Last June, when I built the Twitter Trending Topics app using Google AppEngine, I had mentioned quite a few issues with the application building in Google AppEngine. After giving it about 9 months to mature, I thought I will take a look at it again with a fresh perspective on where it stands.
The first thing that I wanted to try was to revive my old application. The application has been inactive because it has surpassed the total stored data quota and I never managed to find time to revive it.
One of the biggest issues that I mentioned last time, was the ability to not be able to delete data from the application easily. There is an upper limit of 1GB on the total stored data. Considering that the data is schema-less (which means that you need more space to store the same data when compared to Relational Databases), this upper limit is severely restrictive when compared to the other quota limits that are imposed. There were about 800,000 entries of a single kind (equivalent of tables) that I had to delete!
So I started looking for ways to delete all the data available and came across this post. I decided to go with the approach mentioned here. The approach still seems to be to delete data in chunks and there is no simple way out. The maximum number of entries allowed in a fetch call is 500, which means I require 1600 calls to delete all the data.

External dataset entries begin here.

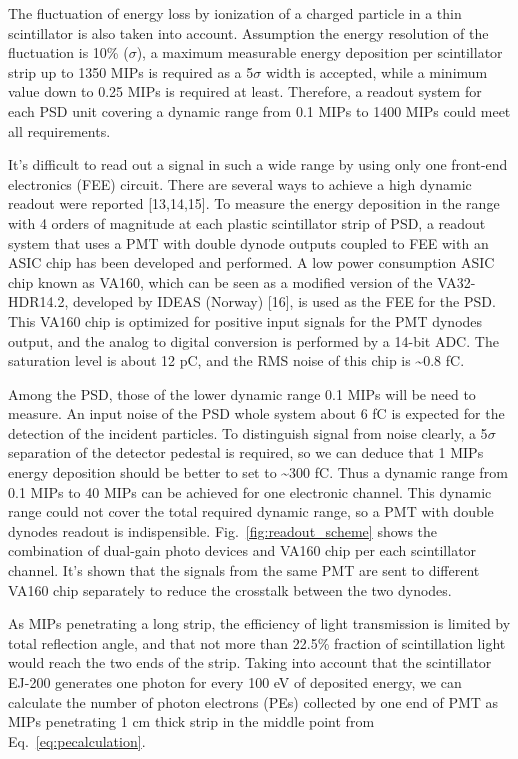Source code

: \documentclass[5p, times]{elsarticle}
\begin{document}
The fluctuation of energy loss by ionization of a charged particle in a thin scintillator is also taken into account.
Assumption the energy resolution of the fluctuation is 10\% ($\sigma $), a maximum measurable energy deposition per
scintillator strip up to 1350 MIPs is required as a 5$\sigma $ width is accepted, while a minimum value down to 0.25
MIPs is required at least. Therefore, a readout system for each PSD unit covering a dynamic range from 0.1 MIPs to 1400
MIPs could meet all requirements.

It’s difficult to read out a signal in such a wide range by using only one front-end electronics (FEE) circuit. There
are several ways to achieve a high dynamic readout were reported [13,14,15]. To measure the energy deposition in the
range with 4 orders of magnitude at each plastic scintillator strip of PSD, a readout system that uses a PMT with
double dynode outputs coupled to FEE with an ASIC chip has been developed and performed. A low power consumption ASIC
chip known as VA160, which can be seen as a modified version of the VA32-HDR14.2, developed by IDEAS (Norway) [16], is
used as the FEE for the PSD. This VA160 chip is optimized for positive input signals for the PMT dynodes output, and
the analog to digital conversion is performed by a 14-bit ADC. The saturation level is about 12 pC, and the RMS noise
of this chip is \~{}0.8 fC.

Among the PSD, those of the lower dynamic range 0.1 MIPs will be need to measure. An input noise of the PSD whole system
about 6 fC is expected for the detection of the incident particles. To distinguish signal from noise clearly, a
5$\sigma $ separation of the detector pedestal is required, so we can deduce that 1 MIPs energy deposition should be
better to set to \~{}300 fC. Thus a dynamic range from 0.1 MIPs to 40 MIPs can be achieved for one electronic channel.
This dynamic range could not cover the total required dynamic range, so a PMT with double dynodes readout is
indispensible. Fig.~\ref{fig:readout_scheme} shows the combination of dual-gain photo devices and VA160 chip per each scintillator channel.
It’s shown that the signals from the same PMT are sent to different VA160 chip separately to reduce the crosstalk
between the two dynodes.

As MIPs penetrating a long strip, the efficiency of light transmission is limited by total reflection angle, and that
not more than 22.5\% fraction of scintillation light would reach the two ends of the strip. Taking into account that
the scintillator EJ-200 generates one photon for every 100 eV of deposited energy, we can calculate the number of
photon electrons (PEs) collected by one end of PMT as MIPs penetrating 1 cm thick strip in the middle point from
Eq.~\ref{eq:pecalculation}.
\end{document}
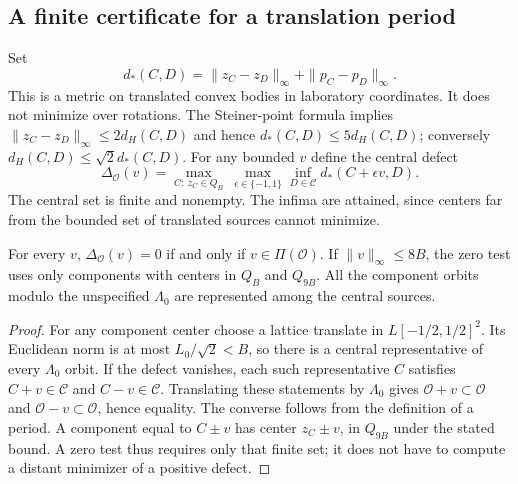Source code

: \subsection{A finite certificate for a translation period}
Set
\begin{equation}\label{eq:repeatmetric}
 d_*(C,D)=\|z_C-z_D\|_\infty+\|p_C-p_D\|_\infty.
\end{equation}
This is a metric on translated convex bodies in laboratory coordinates.
It does not minimize over rotations. The Steiner-point formula implies
$\|z_C-z_D\|_\infty\le2d_H(C,D)$ and hence
$d_*(C,D)\le5d_H(C,D)$; conversely $d_H(C,D)\le\sqrt2d_*(C,D)$.
For any bounded $v$ define the central defect
\begin{equation}\label{eq:repeatdefect}
 \Delta_{\mathcal O}(v)=
 \max_{C:\ z_C\in Q_B}\ \max_{\epsilon\in\{-1,1\}}
          \inf_{D\in\mathcal C}d_*(C+\epsilon v,D).
\end{equation}
The central set is finite and nonempty. The infima are attained, since
centers far from the bounded set of translated sources cannot minimize.

\begin{lemma}\label{lem:period-local}
For every $v$, $\Delta_{\mathcal O}(v)=0$ if and only if
$v\in\Pi(\mathcal O)$. If $\|v\|_\infty\le8B$, the zero test uses
only components with centers in $Q_B$ and $Q_{9B}$. All the component
orbits modulo the unspecified $\Lambda_0$ are represented among the
central sources.
\end{lemma}
\begin{proof}
For any component center choose a lattice translate in
$L[-1/2,1/2]^2$. Its Euclidean norm is at most $L_0/\sqrt2<B$, so
there is a central representative of every $\Lambda_0$ orbit. If the
defect vanishes, each such representative $C$ satisfies
$C+v\in\mathcal C$ and $C-v\in\mathcal C$. Translating these statements
by $\Lambda_0$ gives $\mathcal O+v\subset\mathcal O$ and
$\mathcal O-v\subset\mathcal O$, hence equality. The converse follows
from the definition of a period. A component equal to $C\pm v$ has
center $z_C\pm v$, in $Q_{9B}$ under the stated bound. A zero test thus
requires only that finite set; it does not have to compute a distant
minimizer of a positive defect.
\end{proof}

Anyway, so I wrote a simple script as mentioned in the post above and executed it. I experimented with various chunk values and saw that 300 was the size that worked optimally; anything more either seemed to take a lot of time or actually timed out.
Here is the code that I executed:
from google.appengine.ext import db
from <store> import <kind>
def delete_all():
i = 0
while True:
db.delete(<kind>.all().fetch(300))
i = i + 1
print i
saved this file as purger.py and executed it as:
$ python appengine_console.py twitter-trending-topics
App Engine interactive console for twitter-trending-topics
>>> import purger
>>> purger.delete_all()
A seemingly simple script, but after about a couple of hours of execution (after having deleted roughly 200,000 entries), I started seeing a 503 Service Unavailable exception. I thought this was to do with some network issues, but realized soon that this was not the case. I had run out of my CPU time quota!

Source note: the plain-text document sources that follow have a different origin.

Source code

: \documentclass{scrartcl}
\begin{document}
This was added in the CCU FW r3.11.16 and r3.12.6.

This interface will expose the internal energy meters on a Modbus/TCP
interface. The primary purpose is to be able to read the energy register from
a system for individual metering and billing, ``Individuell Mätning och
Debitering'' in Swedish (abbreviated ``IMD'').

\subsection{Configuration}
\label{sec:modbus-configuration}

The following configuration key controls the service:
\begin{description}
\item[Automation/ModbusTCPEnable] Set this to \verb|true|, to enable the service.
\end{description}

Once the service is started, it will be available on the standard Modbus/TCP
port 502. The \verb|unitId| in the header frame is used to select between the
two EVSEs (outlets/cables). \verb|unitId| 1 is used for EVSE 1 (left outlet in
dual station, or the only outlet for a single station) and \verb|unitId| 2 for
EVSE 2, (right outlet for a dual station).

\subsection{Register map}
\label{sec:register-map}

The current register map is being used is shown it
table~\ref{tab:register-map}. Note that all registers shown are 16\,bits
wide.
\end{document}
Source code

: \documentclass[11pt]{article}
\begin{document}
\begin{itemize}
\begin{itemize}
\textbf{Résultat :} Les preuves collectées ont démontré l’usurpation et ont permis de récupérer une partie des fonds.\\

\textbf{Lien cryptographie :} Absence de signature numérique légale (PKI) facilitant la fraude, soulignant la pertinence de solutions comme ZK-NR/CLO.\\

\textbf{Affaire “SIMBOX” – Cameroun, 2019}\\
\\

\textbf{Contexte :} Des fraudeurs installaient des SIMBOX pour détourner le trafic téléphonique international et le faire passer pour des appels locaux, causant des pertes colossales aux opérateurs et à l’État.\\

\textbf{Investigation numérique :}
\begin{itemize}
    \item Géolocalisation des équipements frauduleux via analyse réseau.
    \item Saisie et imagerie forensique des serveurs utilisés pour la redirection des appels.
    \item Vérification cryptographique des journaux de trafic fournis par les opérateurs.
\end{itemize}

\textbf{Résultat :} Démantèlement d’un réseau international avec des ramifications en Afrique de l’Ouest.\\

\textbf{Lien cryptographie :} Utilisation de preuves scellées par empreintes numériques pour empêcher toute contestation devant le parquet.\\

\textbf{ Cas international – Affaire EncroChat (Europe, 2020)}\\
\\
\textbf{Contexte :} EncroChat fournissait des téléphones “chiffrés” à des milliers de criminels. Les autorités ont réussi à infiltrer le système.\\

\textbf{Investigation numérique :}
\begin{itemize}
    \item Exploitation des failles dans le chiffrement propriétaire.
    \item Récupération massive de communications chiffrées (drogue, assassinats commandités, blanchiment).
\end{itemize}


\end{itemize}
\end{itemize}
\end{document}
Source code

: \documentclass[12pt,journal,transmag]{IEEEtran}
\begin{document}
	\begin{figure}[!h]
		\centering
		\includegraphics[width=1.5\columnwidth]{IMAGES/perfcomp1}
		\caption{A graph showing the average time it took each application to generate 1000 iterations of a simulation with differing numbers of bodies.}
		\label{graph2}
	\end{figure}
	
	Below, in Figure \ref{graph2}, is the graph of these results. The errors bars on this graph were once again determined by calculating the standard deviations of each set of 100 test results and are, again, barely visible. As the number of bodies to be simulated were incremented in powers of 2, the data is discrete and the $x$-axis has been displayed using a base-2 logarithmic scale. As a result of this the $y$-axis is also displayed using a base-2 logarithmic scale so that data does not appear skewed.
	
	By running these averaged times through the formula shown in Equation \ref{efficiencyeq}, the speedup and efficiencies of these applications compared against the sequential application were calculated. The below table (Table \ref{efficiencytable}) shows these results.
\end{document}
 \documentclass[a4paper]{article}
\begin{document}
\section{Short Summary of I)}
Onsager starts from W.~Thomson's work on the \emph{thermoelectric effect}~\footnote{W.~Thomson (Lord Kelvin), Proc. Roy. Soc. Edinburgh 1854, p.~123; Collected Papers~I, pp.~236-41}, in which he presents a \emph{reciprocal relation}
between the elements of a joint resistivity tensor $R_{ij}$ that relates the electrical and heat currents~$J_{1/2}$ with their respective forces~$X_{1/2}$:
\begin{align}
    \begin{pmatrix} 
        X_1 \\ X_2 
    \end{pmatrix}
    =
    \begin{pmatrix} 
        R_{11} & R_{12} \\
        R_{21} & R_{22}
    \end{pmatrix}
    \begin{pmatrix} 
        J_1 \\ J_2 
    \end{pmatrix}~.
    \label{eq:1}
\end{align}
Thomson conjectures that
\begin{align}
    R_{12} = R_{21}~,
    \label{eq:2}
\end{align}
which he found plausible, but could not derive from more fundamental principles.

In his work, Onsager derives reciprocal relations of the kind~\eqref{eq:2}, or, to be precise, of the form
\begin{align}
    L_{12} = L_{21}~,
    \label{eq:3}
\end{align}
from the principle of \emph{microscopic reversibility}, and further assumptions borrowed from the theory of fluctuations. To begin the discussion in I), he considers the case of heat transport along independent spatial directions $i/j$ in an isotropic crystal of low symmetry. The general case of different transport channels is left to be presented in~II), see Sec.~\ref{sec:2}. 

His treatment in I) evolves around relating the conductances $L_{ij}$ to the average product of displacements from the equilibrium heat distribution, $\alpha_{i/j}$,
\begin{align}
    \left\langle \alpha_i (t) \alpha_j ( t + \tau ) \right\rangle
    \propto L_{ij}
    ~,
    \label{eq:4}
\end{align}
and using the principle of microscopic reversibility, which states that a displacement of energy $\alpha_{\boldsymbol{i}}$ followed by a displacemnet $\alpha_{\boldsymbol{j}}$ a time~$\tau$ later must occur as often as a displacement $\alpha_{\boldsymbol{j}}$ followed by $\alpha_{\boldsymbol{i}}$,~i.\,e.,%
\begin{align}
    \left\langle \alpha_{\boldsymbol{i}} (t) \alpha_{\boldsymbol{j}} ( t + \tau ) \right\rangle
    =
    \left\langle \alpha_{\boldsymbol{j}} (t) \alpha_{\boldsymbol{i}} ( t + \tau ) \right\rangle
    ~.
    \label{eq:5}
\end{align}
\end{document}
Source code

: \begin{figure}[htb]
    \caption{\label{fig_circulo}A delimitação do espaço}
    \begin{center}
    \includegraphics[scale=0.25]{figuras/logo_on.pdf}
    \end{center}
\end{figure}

To delete 200,000 entries the engine had taken up 6.5 CPU hours and this it managed to do in less than 2 hours! It had, according to the graphs, assigned 4 CPU cores to the task and executed my task in the 2 hours. At this rate, it will take me 4 days to just delete the data from my application. The Datastore CPU time quota is 62.11 hours but there is an upper cap of 6.5 hours on Total CPU time quota – the Datastore CPU Time quota is not considered separate. I am not sure how this works!
[ad name=”blog-post-ad-wide”]
As seen in the screenshot above, the script executed for about 2 hours before running out of CPU. There was no other appreciable CPU usage in the last 24 hours. Considering that there was no other task taking up CPU, the 6.42 hours of Datastore CPU time seems to be included in the 6.5 hours of Total CPU time. So how am I supposed to utilize the rest of the 55 hours of Datastore CPU time?
I am not sure if I am doing something wrong but considering that there are no better ways of doing things here are my observations:
- It is easy to get data into the system
- It is not easy to query the data (there is an upper limit of 500 and considering that joins are done in code, this is severely restrictive).
- There is a total storage limit of 1GB for the free account
- It is not easy to purge entities – the simplest way to delete data is to delete them in chunks
- Deleting data is highly CPU intensive – and you can run out of CPU quota fairly quickly.
So what kind of applications can we build that is neither IO intensive nor CPU intensive? What is Google’s strategy here? Am I missing something? Is anything wrong with my analysis?